#### Given records:
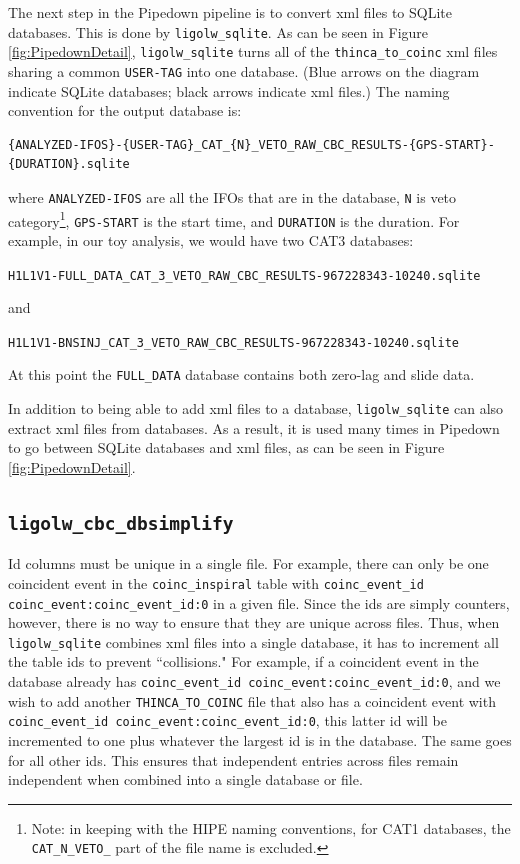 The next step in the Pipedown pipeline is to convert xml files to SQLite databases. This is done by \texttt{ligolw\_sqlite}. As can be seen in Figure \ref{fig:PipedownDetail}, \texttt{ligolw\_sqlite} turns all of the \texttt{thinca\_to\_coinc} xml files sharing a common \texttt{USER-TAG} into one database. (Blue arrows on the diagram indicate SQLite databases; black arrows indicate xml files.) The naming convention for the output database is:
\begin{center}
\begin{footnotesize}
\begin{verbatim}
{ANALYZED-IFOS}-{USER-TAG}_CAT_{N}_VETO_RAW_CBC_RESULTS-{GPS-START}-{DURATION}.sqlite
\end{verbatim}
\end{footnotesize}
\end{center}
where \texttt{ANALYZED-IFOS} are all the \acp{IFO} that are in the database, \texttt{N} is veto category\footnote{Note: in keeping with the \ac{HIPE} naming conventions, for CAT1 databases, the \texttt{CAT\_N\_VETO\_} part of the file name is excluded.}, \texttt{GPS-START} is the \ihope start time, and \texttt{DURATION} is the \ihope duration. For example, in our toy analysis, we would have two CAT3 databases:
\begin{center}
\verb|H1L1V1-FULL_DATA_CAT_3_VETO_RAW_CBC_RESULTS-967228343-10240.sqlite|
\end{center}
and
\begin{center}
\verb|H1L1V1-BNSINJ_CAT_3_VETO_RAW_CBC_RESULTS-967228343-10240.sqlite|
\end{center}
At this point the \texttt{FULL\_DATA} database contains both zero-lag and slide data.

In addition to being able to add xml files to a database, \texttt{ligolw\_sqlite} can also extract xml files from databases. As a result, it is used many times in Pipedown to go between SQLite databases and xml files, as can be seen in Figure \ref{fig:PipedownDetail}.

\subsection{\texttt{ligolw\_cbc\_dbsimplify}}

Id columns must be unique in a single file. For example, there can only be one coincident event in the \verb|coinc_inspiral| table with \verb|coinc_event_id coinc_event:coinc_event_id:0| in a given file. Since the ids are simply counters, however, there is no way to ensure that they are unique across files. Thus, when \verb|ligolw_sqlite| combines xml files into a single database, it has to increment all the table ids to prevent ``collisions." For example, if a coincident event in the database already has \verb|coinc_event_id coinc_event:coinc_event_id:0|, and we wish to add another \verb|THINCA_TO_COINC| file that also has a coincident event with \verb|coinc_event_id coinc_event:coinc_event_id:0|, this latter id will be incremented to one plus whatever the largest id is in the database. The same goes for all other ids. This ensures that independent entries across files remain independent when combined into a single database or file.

#### Exercise prompt:
Search the preceding listing for "footnotesize" and extract every line where it is found.

#### The completed task:
\begin{footnotesize}
\end{footnotesize}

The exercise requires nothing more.